Galeguia é uma palavra e uma ideia que permite na batalha ideológica uma reapropriação popular do espaço de cooperação e produção cultural que está cativo na CPLP. Em resumo, note-se como a vergonhosa adesão da Guiné Equatorial, com cheiro a petróleo e a sangue4, desmascara bem os valores da “lusofonia” dos dominantes. É certo que Aline Frazão, criticando esse evento, defende adesão da Galiza à CPLP, no artigo ‘Trocar a Lusofonía pela Galeguía’5. Reivindicação justa. Mas o que era preciso era que essa cooperação e esses países, incluindo a Galiza, se reencontrassem com a força histórica dos movimentos de libertação anti-coloniais.
Mais que uma língua, o diálogo entre as línguas da galeguia constitui o nosso tesouro comum. A polémica linguística do Galego entre o “autonomismo”, por um lado, e o “reintegracionismo” (na língua portuguesa), por outro, é questão que diz respeito principalmente às galegas e aos galegos. Disso, portanto, não tratarei (nem do “minha pátria é a língua portuguesa” com que Bernardo Soares/Fernando Pessoa criticava a reforma ortográfica de 1911 e acordos subsequentes). Quero antes sublinhar que o reconhecimento do papel do Galego e introdução da tónica “descolonial” é libertadora para o potencial de cooperação cultural e científica entre os povos cujas línguas partilham uma origem na língua medieval galego-portuguesa.

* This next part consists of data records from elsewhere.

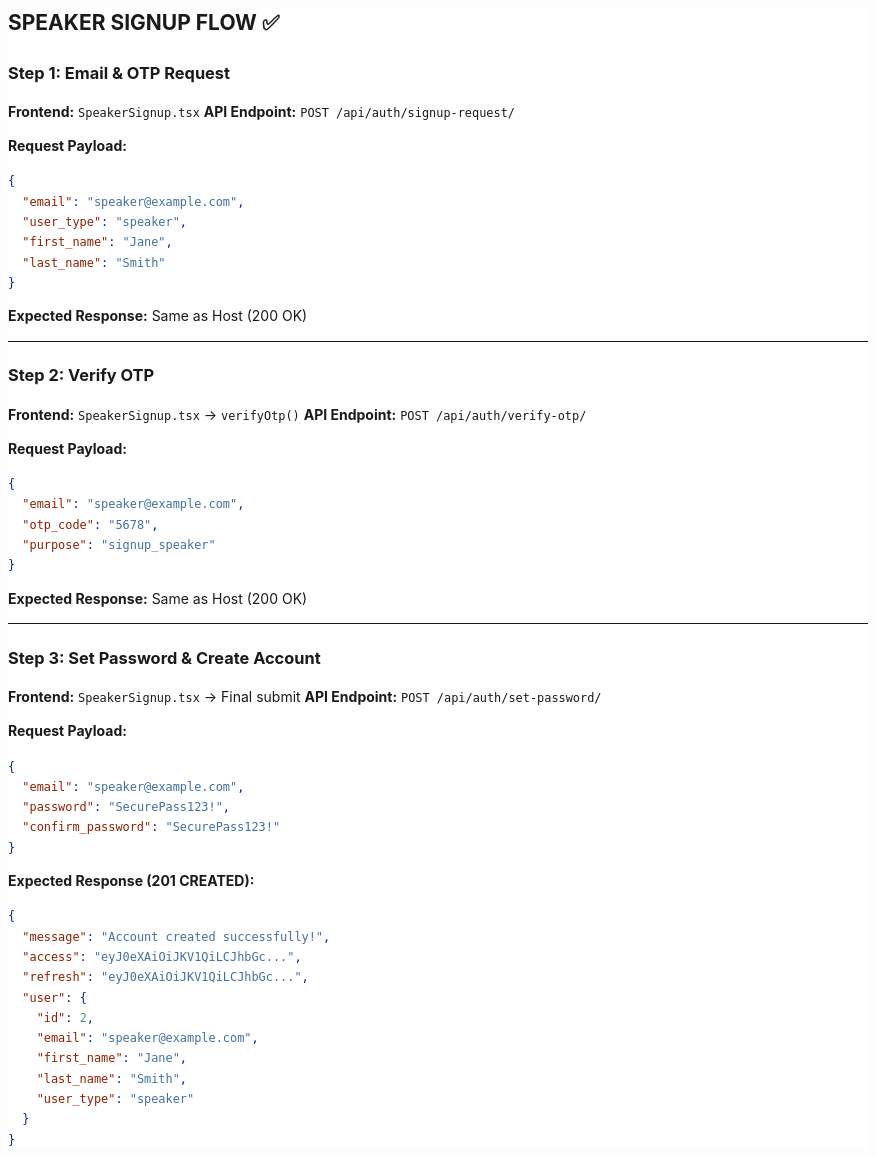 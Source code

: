 ## **SPEAKER SIGNUP FLOW** ✅

### **Step 1: Email & OTP Request**
**Frontend:** `SpeakerSignup.tsx`
**API Endpoint:** `POST /api/auth/signup-request/`

**Request Payload:**
```json
{
  "email": "speaker@example.com",
  "user_type": "speaker",
  "first_name": "Jane",
  "last_name": "Smith"
}
```

**Expected Response:** Same as Host (200 OK)

---

### **Step 2: Verify OTP**
**Frontend:** `SpeakerSignup.tsx` → `verifyOtp()`
**API Endpoint:** `POST /api/auth/verify-otp/`

**Request Payload:**
```json
{
  "email": "speaker@example.com",
  "otp_code": "5678",
  "purpose": "signup_speaker"
}
```

**Expected Response:** Same as Host (200 OK)

---

### **Step 3: Set Password & Create Account**
**Frontend:** `SpeakerSignup.tsx` → Final submit
**API Endpoint:** `POST /api/auth/set-password/`

**Request Payload:**
```json
{
  "email": "speaker@example.com",
  "password": "SecurePass123!",
  "confirm_password": "SecurePass123!"
}
```

**Expected Response (201 CREATED):**
```json
{
  "message": "Account created successfully!",
  "access": "eyJ0eXAiOiJKV1QiLCJhbGc...",
  "refresh": "eyJ0eXAiOiJKV1QiLCJhbGc...",
  "user": {
    "id": 2,
    "email": "speaker@example.com",
    "first_name": "Jane",
    "last_name": "Smith",
    "user_type": "speaker"
  }
}
```
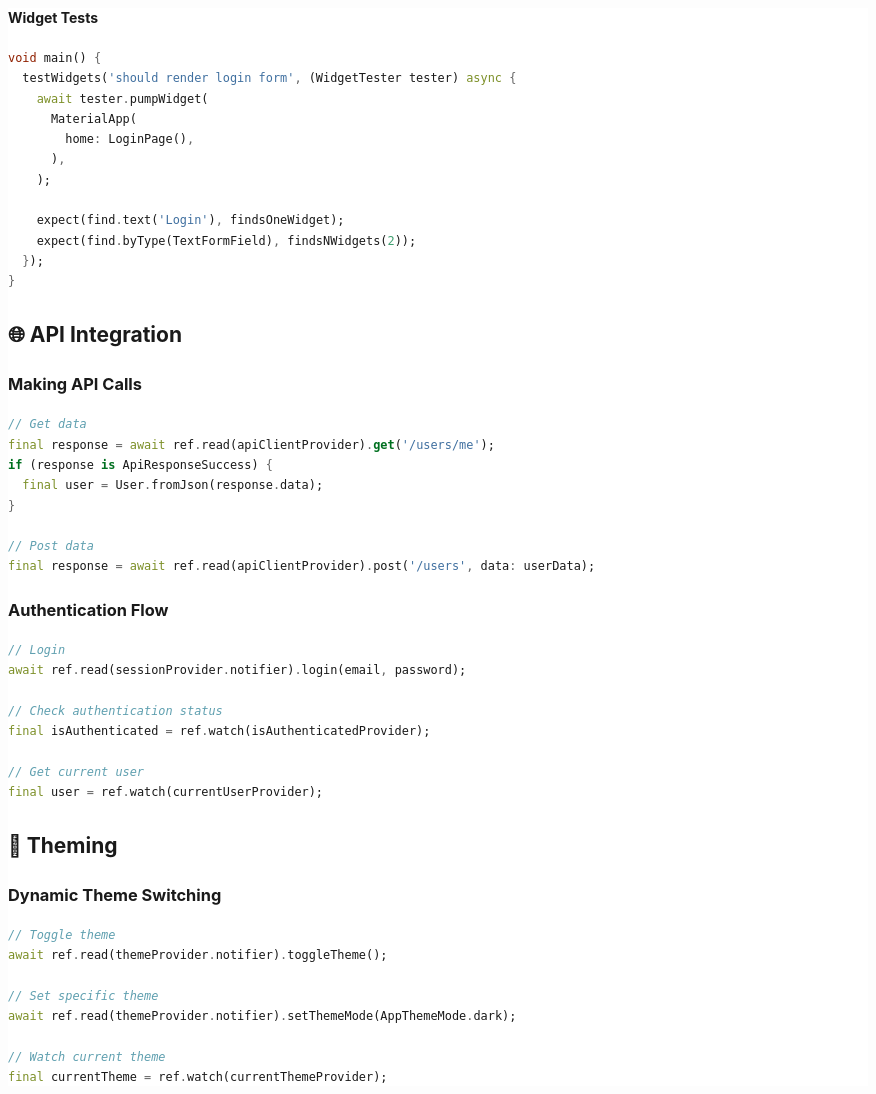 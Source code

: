 #### Widget Tests
```dart
void main() {
  testWidgets('should render login form', (WidgetTester tester) async {
    await tester.pumpWidget(
      MaterialApp(
        home: LoginPage(),
      ),
    );

    expect(find.text('Login'), findsOneWidget);
    expect(find.byType(TextFormField), findsNWidgets(2));
  });
}
```

## 🌐 **API Integration**

### Making API Calls

```dart
// Get data
final response = await ref.read(apiClientProvider).get('/users/me');
if (response is ApiResponseSuccess) {
  final user = User.fromJson(response.data);
}

// Post data
final response = await ref.read(apiClientProvider).post('/users', data: userData);
```

### Authentication Flow

```dart
// Login
await ref.read(sessionProvider.notifier).login(email, password);

// Check authentication status
final isAuthenticated = ref.watch(isAuthenticatedProvider);

// Get current user
final user = ref.watch(currentUserProvider);
```

## 🎨 **Theming**

### Dynamic Theme Switching

```dart
// Toggle theme
await ref.read(themeProvider.notifier).toggleTheme();

// Set specific theme
await ref.read(themeProvider.notifier).setThemeMode(AppThemeMode.dark);

// Watch current theme
final currentTheme = ref.watch(currentThemeProvider);
```

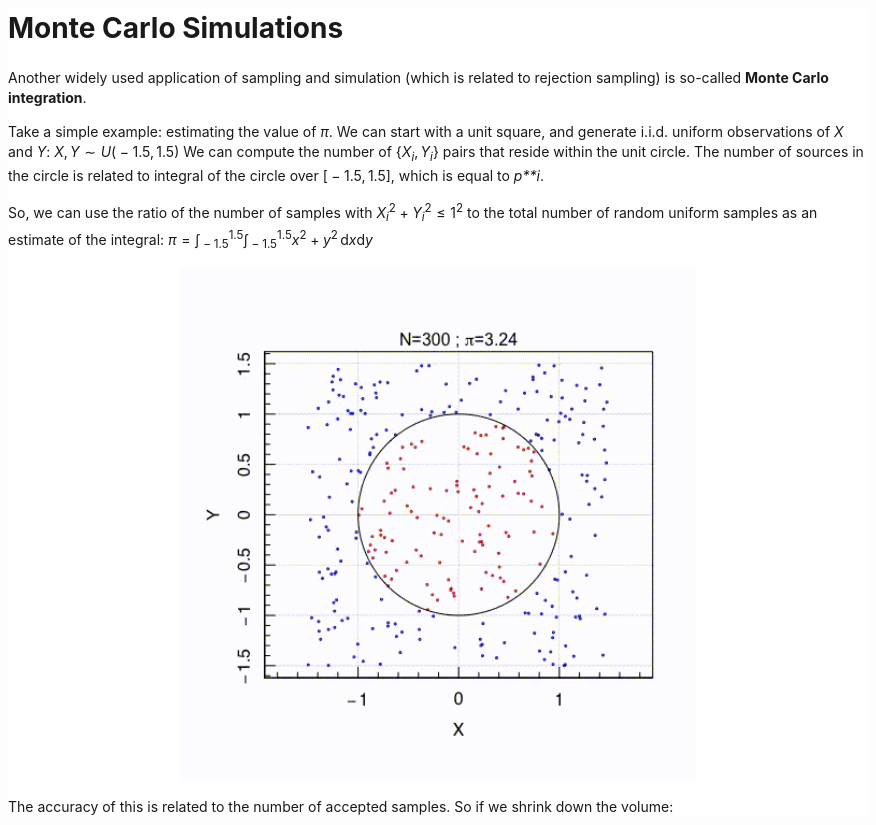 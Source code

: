 

# Monte Carlo Simulations

Another widely used application of sampling and simulation (which is
related to rejection sampling) is so-called **Monte Carlo integration**.

Take a simple example: estimating the value of *π*. We can start with a
unit square, and generate i.i.d. uniform observations of *X* and *Y*:
*X*, *Y* ∼ *U*( − 1.5, 1.5)
We can compute the number of {*X*<sub>*i*</sub>, *Y*<sub>*i*</sub>}
pairs that reside within the unit circle. The number of sources in the
circle is related to integral of the circle over \[ − 1.5, 1.5\], which
is equal to *p**i*.

So, we can use the ratio of the number of samples with
*X*<sub>*i*</sub><sup>2</sup> + *Y*<sub>*i*</sub><sup>2</sup> ≤ 1<sup>2</sup>
to the total number of random uniform samples as an estimate of the
integral:
*π* = ∫<sub> − 1.5</sub><sup>1.5</sup>∫<sub> − 1.5</sub><sup>1.5</sup>*x*<sup>2</sup> + *y*<sup>2</sup> d*x*d*y*

<img src="IntroductionToStatistics_Section2d_files/figure-gfm/mc-integration.gif" width="60%" style="display: block; margin: auto;" />

The accuracy of this is related to the number of accepted samples. So if
we shrink down the volume:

Com a opção pela galeguia: o que se revaloriza etimologicamente na fonte do contacto linguístico (língua galego-portuguesa) não é a mítica do povo português como herdeiro dos ‘lusitanos’, mas a raiz galega, língua reprimida pelo Estado Espanhol durante o franquismo e, por outros meios, ainda hoje reprimida, e a nação a quem é negado o direito a decidir sobre o seu futuro. Assim, com a adesão àquela ideia, a língua portuguesa pode expiar os seus pecados de perseguição às línguas dos povos das colónias. Desta forma, essa língua que ganhou força e corpo por ter “exército e marinha” pode reconciliar-se com os crioulos da pátria de Amílcar Cabral.